In no particular order, here are my top tips for maintaining a healthy speaking voice:
1) Make sure your breathing is adequate. Too often we get wrapped up in what we are saying and forget to take a breath – this also can occur when we speak too quickly. Be sure to take the time to stop and inhale in a way that feels like a reset, complete with ribcage expansion and relaxation of the abdominals.
2) Make sure you are supporting your sound from areas of your body besides the neck and throat by practicing good posture (especially aligned head posture) and feeling your abdominal muscles engage (especially when you are trying to project your voice).
3) Make sure the volume you are speaking at is consistent and balanced. One common error in speaking is to start out a sentence very loud (when you have plenty of air) but then gradually drop in volume over the course of the sentence to the point of unintelligibility by the end of it.
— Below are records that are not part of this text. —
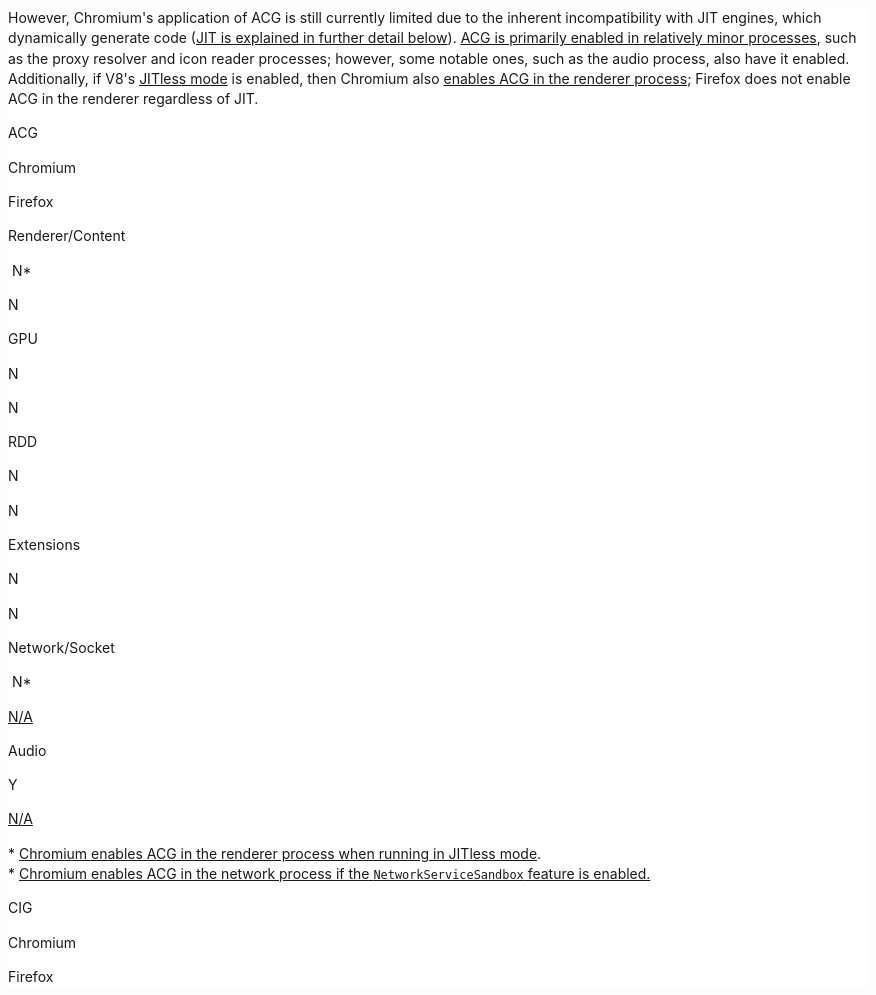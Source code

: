 However, Chromium's application of ACG is still currently limited due to the inherent incompatibility with JIT engines, which dynamically generate code ([JIT is explained in further detail below](#jit-hardening)). [ACG is primarily enabled in relatively minor processes](https://github.com/chromium/chromium/search?q=MITIGATION_DYNAMIC_CODE_DISABLE), such as the proxy resolver and icon reader processes; however, some notable ones, such as the audio process, also have it enabled. Additionally, if V8's [JITless mode](https://v8.dev/blog/jitless) is enabled, then Chromium also [enables ACG in the renderer process](https://github.com/chromium/chromium/commit/9475a21dd27b4a487f410e62a167ff86b4d35287); Firefox does not enable ACG in the renderer regardless of JIT.

ACG

Chromium

Firefox

Renderer/Content

 N\*

N

GPU

N

N

RDD

N

N

Extensions

N

N

Network/Socket

 N\*

[N/A](#missing-processes)

Audio

Y

[N/A](#missing-processes)

\* [Chromium enables ACG in the renderer process when running in JITless mode](https://github.com/chromium/chromium/commit/9475a21dd27b4a487f410e62a167ff86b4d35287).  
\* [Chromium enables ACG in the network process if the `NetworkServiceSandbox` feature is enabled.](https://github.com/chromium/chromium/blob/fd8a8914ca0183f0add65ae55f04e287543c7d4a/sandbox/policy/win/sandbox_win.cc#L1084)

CIG

Chromium

Firefox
Another error is to try to outshout a loud room. In a busy area, such as a hallway at school, a sports game, or a restaurant, the instinct is to speak loudly to compensate, tiring the voice more quickly. You can’t compete with a loud room and it is better not to try. If you need to be heard, as in a classroom, consider investing in a microphone or PA system.
4) Be aware of the pitch of your speaking voice. If you hear excessive vocal fry, you are probably speaking too low. Instead, experiment until you find a pitch level that feels like it is naturally louder and easier (usually somewhere in the middle of your speaking range) Additionally, speaking in monotone is unhealthy – it is healthier (and more expressive!) to speak with inflection, allowing your voice to move up and down as you emphasize words.
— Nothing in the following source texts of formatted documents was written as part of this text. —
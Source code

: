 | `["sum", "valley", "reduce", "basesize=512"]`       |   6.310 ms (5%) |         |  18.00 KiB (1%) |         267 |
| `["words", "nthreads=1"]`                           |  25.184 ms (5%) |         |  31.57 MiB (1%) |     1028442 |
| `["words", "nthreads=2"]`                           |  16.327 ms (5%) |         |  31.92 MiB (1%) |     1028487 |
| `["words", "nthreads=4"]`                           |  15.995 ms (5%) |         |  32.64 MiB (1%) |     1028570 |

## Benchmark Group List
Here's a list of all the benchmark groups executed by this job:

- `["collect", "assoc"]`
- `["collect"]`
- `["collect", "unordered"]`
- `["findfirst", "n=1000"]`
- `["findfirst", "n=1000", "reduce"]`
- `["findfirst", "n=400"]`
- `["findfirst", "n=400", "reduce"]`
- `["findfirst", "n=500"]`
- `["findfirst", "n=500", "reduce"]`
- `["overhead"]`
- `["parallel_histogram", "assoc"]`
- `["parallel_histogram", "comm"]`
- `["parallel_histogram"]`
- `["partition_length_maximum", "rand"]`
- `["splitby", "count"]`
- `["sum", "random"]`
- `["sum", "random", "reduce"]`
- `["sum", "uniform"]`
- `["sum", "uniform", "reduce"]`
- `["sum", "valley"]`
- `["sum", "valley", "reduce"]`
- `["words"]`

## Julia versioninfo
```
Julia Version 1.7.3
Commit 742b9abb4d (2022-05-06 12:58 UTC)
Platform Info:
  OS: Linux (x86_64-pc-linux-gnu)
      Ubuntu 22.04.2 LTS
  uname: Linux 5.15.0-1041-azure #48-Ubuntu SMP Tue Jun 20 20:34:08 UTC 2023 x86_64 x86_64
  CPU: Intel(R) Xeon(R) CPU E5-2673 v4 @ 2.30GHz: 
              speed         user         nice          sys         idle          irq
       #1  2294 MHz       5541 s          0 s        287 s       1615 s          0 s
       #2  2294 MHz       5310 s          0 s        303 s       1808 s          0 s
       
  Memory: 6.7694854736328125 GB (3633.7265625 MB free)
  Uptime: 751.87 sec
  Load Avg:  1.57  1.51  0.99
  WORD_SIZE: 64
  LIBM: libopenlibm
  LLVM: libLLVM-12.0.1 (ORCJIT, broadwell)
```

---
5) Practice clear diction - crisp consonants and round vowels will help you be understood without the need for extra volume. Clear diction, along with speaking at a comfortable pitch, will allow your voice to be resonant - loud and clear with decreased effort.
6) Limit voice use based on dosing – the amount of voice use you can sustain without becoming fatigued. For example, if you know you are going to be speaking at length during one part of the day, take it easy the rest of the day. Check in with your voice throughout the day, noticing when your voice becomes tired.
7) Practice good vocal hygiene as a baseline – adequate sleep and hydration are necessary for healthy vocal folds, regardless of the kind of use.